Garden Inspired issue #53 of UPPERCASE Magazine
Ever since reading The Secret Garden as a child, I have been fascinated by the idea of cultivating my own secret garden where I can escape and dream while being surrounded by the magic of blooming trees, budding flowers, and birdsong. These days, I transform vintage garden maps and science illustrations through collage and illustration, so that my artworks create secret gardens of their own. My landscapes and botanical portraits help me to reconnect with the essential yet mystical wonders of the natural world. The imaginary gardens that I create in my collage illustrations explore visions of exotic plants, exquisite flowers, and dream-like birds that exist only in my mind. The secret garden becomes a surreal place to lose myself and transform the natural world into a reflection of my own desires.

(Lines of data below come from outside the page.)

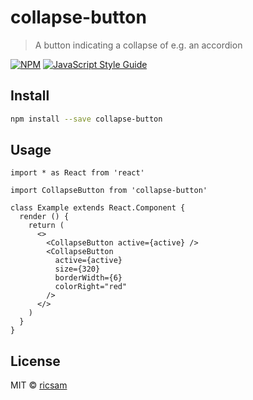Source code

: # collapse-button

> A button indicating a collapse of e.g. an accordion

[![NPM](https://img.shields.io/npm/v/@rdey/collapse-button.svg)](https://www.npmjs.com/package/collapse-button) [![JavaScript Style Guide](https://img.shields.io/badge/code_style-standard-brightgreen.svg)](https://standardjs.com)

## Install

```bash
npm install --save collapse-button
```

## Usage

```tsx
import * as React from 'react'

import CollapseButton from 'collapse-button'

class Example extends React.Component {
  render () {
    return (
      <>
        <CollapseButton active={active} />
        <CollapseButton
          active={active}
          size={320}
          borderWidth={6}
          colorRight="red"
        />
      </>
    )
  }
}
```

## License

MIT © [ricsam](https://github.com/ricsam)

Art & Science issue #50 of UPPERCASE Magazine
Everyday we engage with patterns and images of the natural world. However, this natural symmetry and beauty is often taken for granted due to either its macroscopic universality or its microscopic invisibility to the human eye.
My recent collage illustrations aim to interrupt this tendency by transforming images from vintage scientific illustrations, charts, and diagrams into surreal dreamscapes. The research, selection, and manipulation of data that goes into each artwork mirrors that of the scientist as they observe, categorize, and document processes of transformation and change.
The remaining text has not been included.